DOSSIER :
La transmission d’entreprise
C’est une étape délicate qui doit permettre de conserver les collaborateurs, les clients et le savoir faire de l’entreprise. Chaque année, 5000 reprises d’entreprise ont lieu dans le bâtiment. C’est par exemple le cas de Vincent Colla, qui, il y a 9 mois, tout juste sorti d’une école d’ingénieur, a repris l’entreprise de démolition LDT.

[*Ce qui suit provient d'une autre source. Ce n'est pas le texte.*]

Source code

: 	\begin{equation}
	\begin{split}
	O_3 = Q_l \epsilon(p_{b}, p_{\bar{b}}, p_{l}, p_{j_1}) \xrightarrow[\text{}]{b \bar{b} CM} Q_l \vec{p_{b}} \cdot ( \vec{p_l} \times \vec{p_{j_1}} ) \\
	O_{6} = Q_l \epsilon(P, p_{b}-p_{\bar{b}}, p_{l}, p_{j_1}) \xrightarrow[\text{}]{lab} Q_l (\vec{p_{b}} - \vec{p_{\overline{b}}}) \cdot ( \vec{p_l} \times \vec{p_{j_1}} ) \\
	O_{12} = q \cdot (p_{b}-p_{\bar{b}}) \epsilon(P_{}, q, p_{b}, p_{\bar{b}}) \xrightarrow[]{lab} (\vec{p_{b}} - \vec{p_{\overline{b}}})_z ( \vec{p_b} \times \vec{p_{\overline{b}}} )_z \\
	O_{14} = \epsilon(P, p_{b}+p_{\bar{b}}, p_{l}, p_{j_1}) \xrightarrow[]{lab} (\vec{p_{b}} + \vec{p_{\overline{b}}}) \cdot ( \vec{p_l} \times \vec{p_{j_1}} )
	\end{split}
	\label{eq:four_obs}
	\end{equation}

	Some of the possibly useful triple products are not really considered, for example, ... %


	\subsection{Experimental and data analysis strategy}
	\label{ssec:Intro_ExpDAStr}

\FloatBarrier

Il y a d’abord l’aspect financier, il faut convaincre les banques d’accompagner le projet. Il faut ensuite être crédible tant auprès des clients qu’auprès des salariés. Il est nécessaire d’être à 100% dès le début, de donner le meilleur de soi-même, de faire ses preuves et de se faire accepter. L’enjeu est important et la préparation en amont relève du chef d’entre^prise cédant, il peut u avoir 3, 4 ou même 5 ans de préparation à la transmission. Tout au long du processus, un accompagnement par la fédération française du bâtiment est possible.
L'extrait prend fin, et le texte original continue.